* [MATERIAL FOR THIS TASK]:
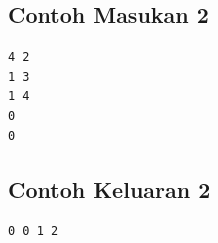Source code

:\documentclass{article}
\begin{document}
\begin{multicols}{2}
\subsection*{Contoh Masukan 2}
\begin{lstlisting}
4 2
1 3
1 4
0
0
\end{lstlisting}
\columnbreak
\subsection*{Contoh Keluaran 2}
\begin{lstlisting}
0 0 1 2
\end{lstlisting}
\vfill
\null
\end{multicols}


\pagebreak
\end{document}
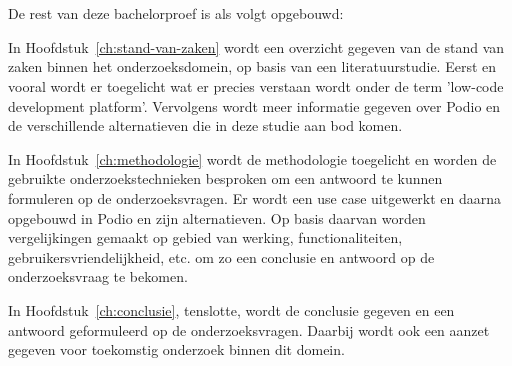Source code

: \section{}%
\label{sec:opzet-bachelorproef} %


De rest van deze bachelorproef is als volgt opgebouwd:

In Hoofdstuk~\ref{ch:stand-van-zaken} wordt een overzicht gegeven van de stand van zaken binnen het onderzoeksdomein, op basis van een literatuurstudie. Eerst en vooral wordt er toegelicht wat er precies verstaan wordt onder de term 'low-code development platform'. Vervolgens wordt meer informatie gegeven over Podio en de verschillende alternatieven die in deze studie aan bod komen.

In Hoofdstuk~\ref{ch:methodologie} wordt de methodologie toegelicht en worden de gebruikte onderzoekstechnieken besproken om een antwoord te kunnen formuleren op de onderzoeksvragen. Er wordt een use case uitgewerkt en daarna opgebouwd in Podio en zijn alternatieven. Op basis daarvan worden vergelijkingen gemaakt op gebied van werking, functionaliteiten, gebruikersvriendelijkheid, etc. om zo een conclusie en antwoord op de onderzoeksvraag te bekomen.

In Hoofdstuk~\ref{ch:conclusie}, tenslotte, wordt de conclusie gegeven en een antwoord geformuleerd op de onderzoeksvragen. Daarbij wordt ook een aanzet gegeven voor toekomstig onderzoek binnen dit domein.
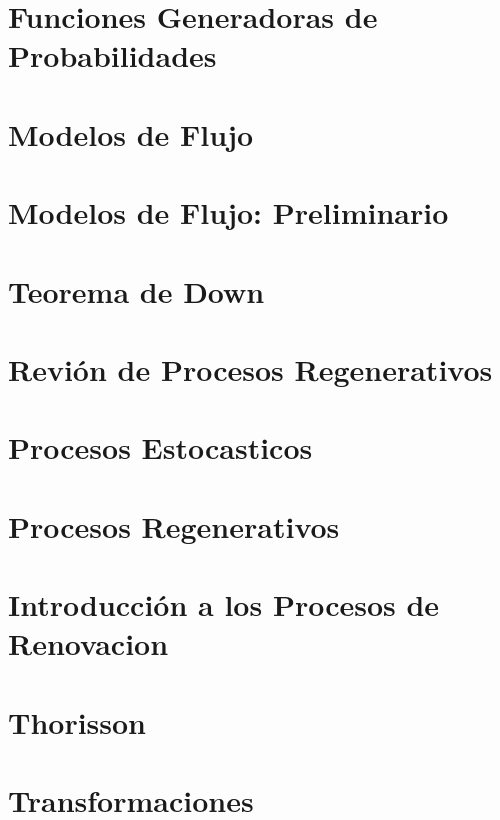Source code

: \documentclass{report}
\begin{document}
\chapter{Funciones Generadoras de Probabilidades}
%

\chapter{Modelos de Flujo}
%

\chapter{Modelos de Flujo: Preliminario}
%

\chapter{Teorema de Down}
%


\chapter{Revi\'on de Procesos Regenerativos}
%


\chapter{Procesos Estocasticos}
%

\chapter{Procesos Regenerativos}
%

\chapter{Introducción a los Procesos de Renovacion}
%


\chapter{Thorisson}
%



\chapter{Transformaciones}
%
\end{document}
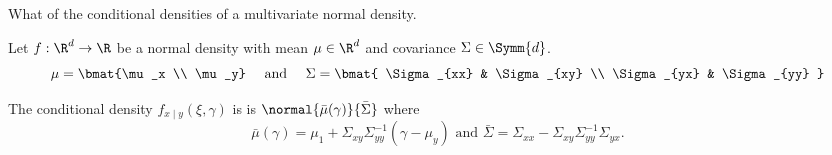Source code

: 

What of the conditional densities of a multivariate normal density.


\begin{prop}

Let $f: \R^d \to \R$ be a normal density with mean $\mu \in \R^d$ and covariance $\Sigma \in \Symm{d}$.
\[
  \mu = \bmat{\mu_x \\ \mu_y} \quad \text{ and } \quad
  \Sigma = \bmat{
    \Sigma_{xx} & \Sigma_{xy} \\
    \Sigma_{yx} & \Sigma_{yy}
  }
\]

The conditional density $f_{x \mid y}(\xi, \gamma)$ is is $\normal{\bar{\mu}(\gamma)}{\bar{\Sigma}}$ where
  \[
    \bar{\mu}(\gamma) = \mu_1 + \Sigma_{xy}\Sigma_{yy}^{-1}(\gamma - \mu_y) \text{ and } \bar{\Sigma} = \Sigma_{xx} - \Sigma_{xy}\Sigma_{yy}^{-1}\Sigma_{yx}.
  \]
\end{prop}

* [WORK TO COMPLETE]:
The records above are to be repeated exactly, with every picture removed from the copy.

* [RESPONSE AREA]:
Source code

:\documentclass{article}
\begin{document}
\begin{multicols}{2}
\subsection*{Contoh Masukan 2}
\begin{lstlisting}
4 2
1 3
1 4
0
0
\end{lstlisting}
\columnbreak
\subsection*{Contoh Keluaran 2}
\begin{lstlisting}
0 0 1 2
\end{lstlisting}
\vfill
\null
\end{multicols}


\pagebreak
\end{document}
Source code

: \section{}%
\label{sec:opzet-bachelorproef} %


De rest van deze bachelorproef is als volgt opgebouwd:

In Hoofdstuk~\ref{ch:stand-van-zaken} wordt een overzicht gegeven van de stand van zaken binnen het onderzoeksdomein, op basis van een literatuurstudie. Eerst en vooral wordt er toegelicht wat er precies verstaan wordt onder de term 'low-code development platform'. Vervolgens wordt meer informatie gegeven over Podio en de verschillende alternatieven die in deze studie aan bod komen.

In Hoofdstuk~\ref{ch:methodologie} wordt de methodologie toegelicht en worden de gebruikte onderzoekstechnieken besproken om een antwoord te kunnen formuleren op de onderzoeksvragen. Er wordt een use case uitgewerkt en daarna opgebouwd in Podio en zijn alternatieven. Op basis daarvan worden vergelijkingen gemaakt op gebied van werking, functionaliteiten, gebruikersvriendelijkheid, etc. om zo een conclusie en antwoord op de onderzoeksvraag te bekomen.

In Hoofdstuk~\ref{ch:conclusie}, tenslotte, wordt de conclusie gegeven en een antwoord geformuleerd op de onderzoeksvragen. Daarbij wordt ook een aanzet gegeven voor toekomstig onderzoek binnen dit domein.
Source code

: \documentclass{report}
\begin{document}
\chapter{Funciones Generadoras de Probabilidades}
%

\chapter{Modelos de Flujo}
%

\chapter{Modelos de Flujo: Preliminario}
%

\chapter{Teorema de Down}
%


\chapter{Revi\'on de Procesos Regenerativos}
%


\chapter{Procesos Estocasticos}
%

\chapter{Procesos Regenerativos}
%

\chapter{Introducción a los Procesos de Renovacion}
%


\chapter{Thorisson}
%



\chapter{Transformaciones}
%
\end{document}
Source code

: 

What of the conditional densities of a multivariate normal density.


\begin{prop}

Let $f: \R^d \to \R$ be a normal density with mean $\mu \in \R^d$ and covariance $\Sigma \in \Symm{d}$.
\[
  \mu = \bmat{\mu_x \\ \mu_y} \quad \text{ and } \quad
  \Sigma = \bmat{
    \Sigma_{xx} & \Sigma_{xy} \\
    \Sigma_{yx} & \Sigma_{yy}
  }
\]

The conditional density $f_{x \mid y}(\xi, \gamma)$ is is $\normal{\bar{\mu}(\gamma)}{\bar{\Sigma}}$ where
  \[
    \bar{\mu}(\gamma) = \mu_1 + \Sigma_{xy}\Sigma_{yy}^{-1}(\gamma - \mu_y) \text{ and } \bar{\Sigma} = \Sigma_{xx} - \Sigma_{xy}\Sigma_{yy}^{-1}\Sigma_{yx}.
  \]
\end{prop}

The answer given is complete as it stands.